* Your task *
Line by line, check the data for the string "together" and state how many lines have it, nothing more.

* Data listing *
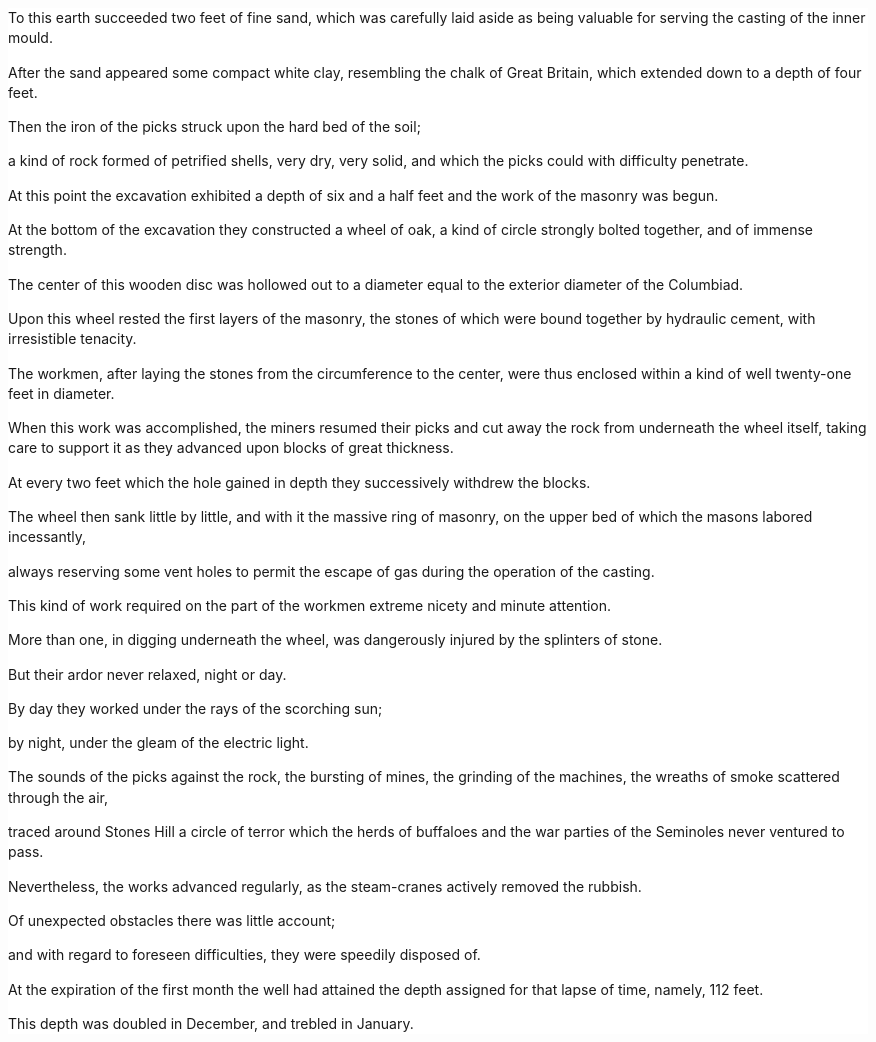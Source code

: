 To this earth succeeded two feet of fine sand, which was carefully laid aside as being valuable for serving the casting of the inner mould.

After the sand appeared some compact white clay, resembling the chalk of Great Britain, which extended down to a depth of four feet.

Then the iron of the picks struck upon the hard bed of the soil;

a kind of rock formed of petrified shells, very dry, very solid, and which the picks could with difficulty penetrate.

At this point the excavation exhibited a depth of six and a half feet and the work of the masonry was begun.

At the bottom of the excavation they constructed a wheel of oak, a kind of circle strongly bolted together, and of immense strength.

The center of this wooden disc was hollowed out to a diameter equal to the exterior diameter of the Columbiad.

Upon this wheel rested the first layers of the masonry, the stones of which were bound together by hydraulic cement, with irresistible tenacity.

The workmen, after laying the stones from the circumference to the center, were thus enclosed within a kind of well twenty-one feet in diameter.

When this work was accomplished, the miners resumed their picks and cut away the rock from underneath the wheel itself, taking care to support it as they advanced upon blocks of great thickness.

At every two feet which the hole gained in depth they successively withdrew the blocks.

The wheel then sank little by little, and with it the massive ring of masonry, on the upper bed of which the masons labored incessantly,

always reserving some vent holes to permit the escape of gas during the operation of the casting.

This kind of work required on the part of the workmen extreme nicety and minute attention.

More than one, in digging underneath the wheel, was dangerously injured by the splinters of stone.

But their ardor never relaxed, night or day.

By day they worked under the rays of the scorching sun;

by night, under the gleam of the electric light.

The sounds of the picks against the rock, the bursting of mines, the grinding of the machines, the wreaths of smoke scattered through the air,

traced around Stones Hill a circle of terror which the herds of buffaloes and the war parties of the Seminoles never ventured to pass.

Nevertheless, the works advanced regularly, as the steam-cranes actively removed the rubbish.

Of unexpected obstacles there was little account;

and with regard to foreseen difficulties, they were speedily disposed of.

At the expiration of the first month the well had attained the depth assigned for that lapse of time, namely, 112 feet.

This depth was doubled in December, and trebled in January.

* * *

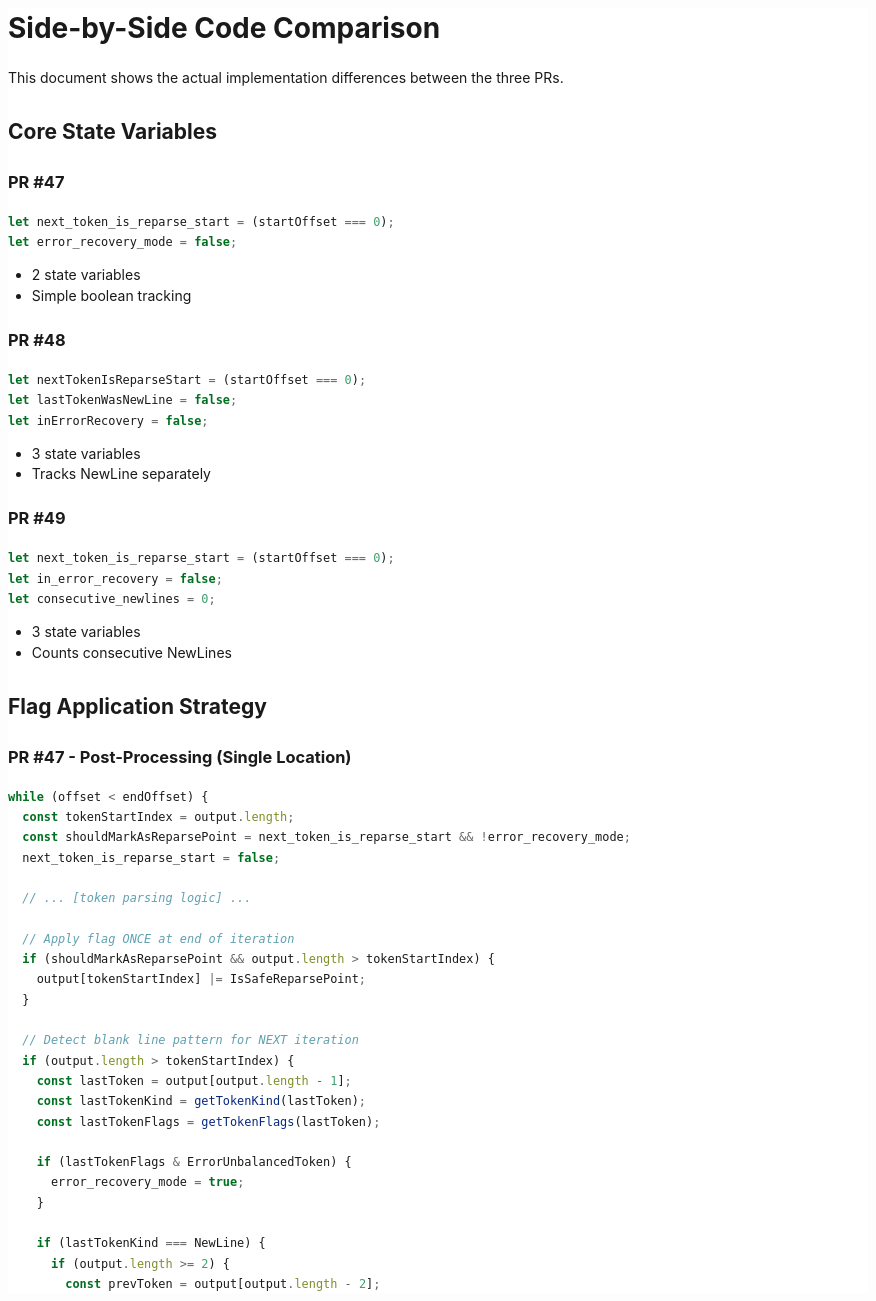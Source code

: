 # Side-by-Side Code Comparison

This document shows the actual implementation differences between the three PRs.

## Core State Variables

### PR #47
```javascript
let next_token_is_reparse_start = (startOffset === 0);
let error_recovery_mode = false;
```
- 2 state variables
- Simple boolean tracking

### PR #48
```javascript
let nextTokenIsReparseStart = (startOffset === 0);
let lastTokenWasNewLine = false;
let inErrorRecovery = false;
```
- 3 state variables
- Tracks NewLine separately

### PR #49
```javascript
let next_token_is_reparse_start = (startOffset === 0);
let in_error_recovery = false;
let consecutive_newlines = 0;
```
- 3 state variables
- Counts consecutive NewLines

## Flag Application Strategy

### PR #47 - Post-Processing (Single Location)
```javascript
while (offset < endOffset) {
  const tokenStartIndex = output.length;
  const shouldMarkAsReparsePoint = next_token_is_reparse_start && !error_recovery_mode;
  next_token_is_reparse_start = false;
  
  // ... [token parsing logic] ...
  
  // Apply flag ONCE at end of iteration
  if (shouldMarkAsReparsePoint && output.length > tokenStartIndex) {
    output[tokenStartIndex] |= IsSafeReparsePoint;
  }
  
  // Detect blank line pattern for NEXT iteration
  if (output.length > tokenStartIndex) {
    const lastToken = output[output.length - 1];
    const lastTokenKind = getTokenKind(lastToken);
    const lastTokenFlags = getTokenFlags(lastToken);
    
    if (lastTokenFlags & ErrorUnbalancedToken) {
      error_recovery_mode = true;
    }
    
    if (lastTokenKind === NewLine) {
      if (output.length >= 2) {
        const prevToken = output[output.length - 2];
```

...

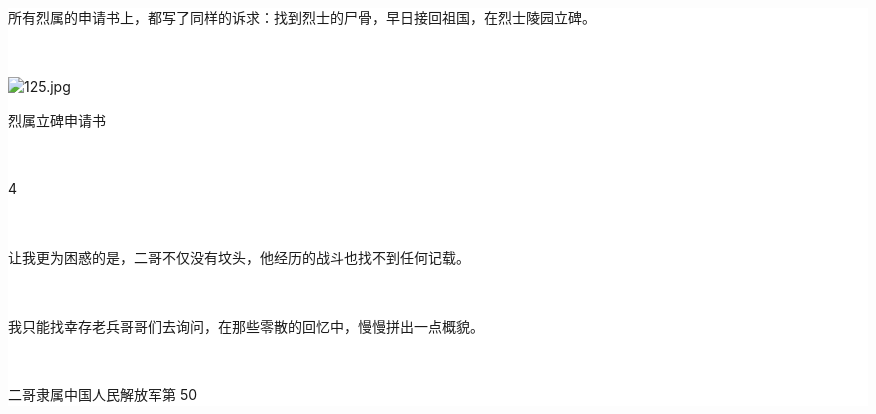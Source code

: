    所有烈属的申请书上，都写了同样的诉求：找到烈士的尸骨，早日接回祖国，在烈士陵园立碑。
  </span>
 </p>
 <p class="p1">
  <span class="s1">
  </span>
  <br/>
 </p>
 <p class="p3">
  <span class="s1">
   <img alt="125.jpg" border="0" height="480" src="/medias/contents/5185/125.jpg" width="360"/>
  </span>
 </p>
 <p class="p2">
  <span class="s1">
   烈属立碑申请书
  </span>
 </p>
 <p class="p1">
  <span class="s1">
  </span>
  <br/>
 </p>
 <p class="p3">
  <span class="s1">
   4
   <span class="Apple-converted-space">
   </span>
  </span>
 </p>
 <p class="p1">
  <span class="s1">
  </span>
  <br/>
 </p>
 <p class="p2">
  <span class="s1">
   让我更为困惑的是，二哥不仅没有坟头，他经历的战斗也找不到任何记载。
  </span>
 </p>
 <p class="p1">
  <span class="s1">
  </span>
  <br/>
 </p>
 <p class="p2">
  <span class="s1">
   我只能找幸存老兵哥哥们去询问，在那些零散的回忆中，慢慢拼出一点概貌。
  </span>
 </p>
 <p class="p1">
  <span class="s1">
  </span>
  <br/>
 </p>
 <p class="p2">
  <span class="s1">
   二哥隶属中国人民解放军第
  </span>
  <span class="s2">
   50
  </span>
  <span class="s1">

* Exercise result *
2